27Nunca es para siempre
—¿Quieres hablar al respecto? —preguntó Alejandra antes de decidirse entre quedarse en la sala con Laura o dirigirse a la cocina y servirle algo de tomar.
—No. Quiero emborracharme y olvidar —Laura se levantó del sofá y caminó hacia el mueble en el que Alejandra tenía su colección entera de discos compactos.
—¿Quieres una cerveza o un tequila? —Alejandra caminó hacia la cocina.
—Lo más fuerte primero —Laura tomó el CD de Lila Downs, pero su mirada siguió investigando entre la colección—. ¿Cuándo te hiciste fan de la música alternativa?
—Hace unos meses, cuando me hice intolerante a la cursilería de la trova —respondió Alejandra—. ¿Quieres efecto rápido?

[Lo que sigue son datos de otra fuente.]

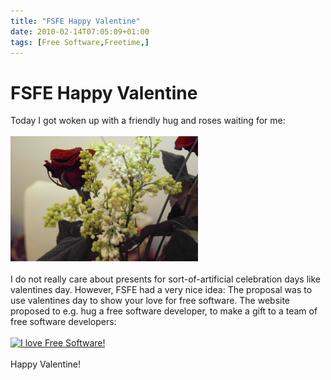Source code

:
 ```yaml
---
title: "FSFE Happy Valentine"
date: 2010-02-14T07:05:09+01:00
tags: [Free Software,Freetime,]
---
```


# FSFE Happy Valentine


Today I got woken up with a friendly hug and roses waiting for me:<br><br><img 
src="/SDIM0778.jpg" width="300"><br><br>I do not really care about presents for 
sort-of-artificial celebration days like valentines day. However, FSFE had a very nice idea: The proposal was to use 
valentines day to show your love for free software. The website proposed to e.g. hug a free software developer, to make 
a gift to a team of free software developers:<br><br><a 
href="http://fsfe.org/campaigns/valentine-2010/valentine-2010.html"><img 
src="http://fsfe.org/campaigns/valentine-2010/vd-i-love-fs-468x60.png" style="border: 0 !important;" alt="I love Free 
Software!"></a><br><br>Happy Valentine!<br><br>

—El más rápido posible —Laura puso el disco, tomó el control remoto y regresó al sofá.
—¿Caballitos?
—Dobles ¿te ayudó?
—No. Puedo sola.
Dos horas después, Laura estaba sentada en el suelo mientras Alejandra estaba en el sofá. «Yo envidio la lluvia, que cae en tu cara, que moja tus pestañas, humedece tu piel...» Cantaba Laura haciéndole segunda a la voz de Lila Downs.
—El tequila no le hace justicia a tu voz —dijo Alejandra, recordando las docenas de veces que se deleitó en la voz de Laura y en las notas de su guitarra.

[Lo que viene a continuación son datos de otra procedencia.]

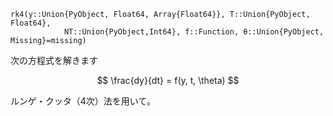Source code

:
 ```
rk4(y::Union{PyObject, Float64, Array{Float64}}, T::Union{PyObject, Float64}, 
            NT::Union{PyObject,Int64}, f::Function, θ::Union{PyObject, Missing}=missing)
```

次の方程式を解きます 

$$
\frac{dy}{dt} = f(y, t, \theta)
$$

ルンゲ・クッタ（4次）法を用いて。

—¡Me vale madres! —Laura soltó una carcajada y retomó la canción donde la había dejado— «Yo envidio el sol, que ilumina tu verano, que calienta tu cuerpo...»
—Total, ni a quien le guste cómo cantas —Alejandra se puso de pie y se llevó la botella vacía de tequila a la cocina.
—Eso dices ahora, pero fue mi voz la que te conquistó.
—Eso te decía para que no te sintieras mal —contestó ella, abriendo el refrigerador para sacar dos cervezas—. La verdad es que cantas muy feo y no quería romperte el corazón.
—¿Cuándo te volviste tan respondona?
—Muchas cosas han cambiado en los últimos dos años, Lau —Alejandra le dio la mano y le ayudó a ponerse de pie—. Vamos a que te dé un poco el aire.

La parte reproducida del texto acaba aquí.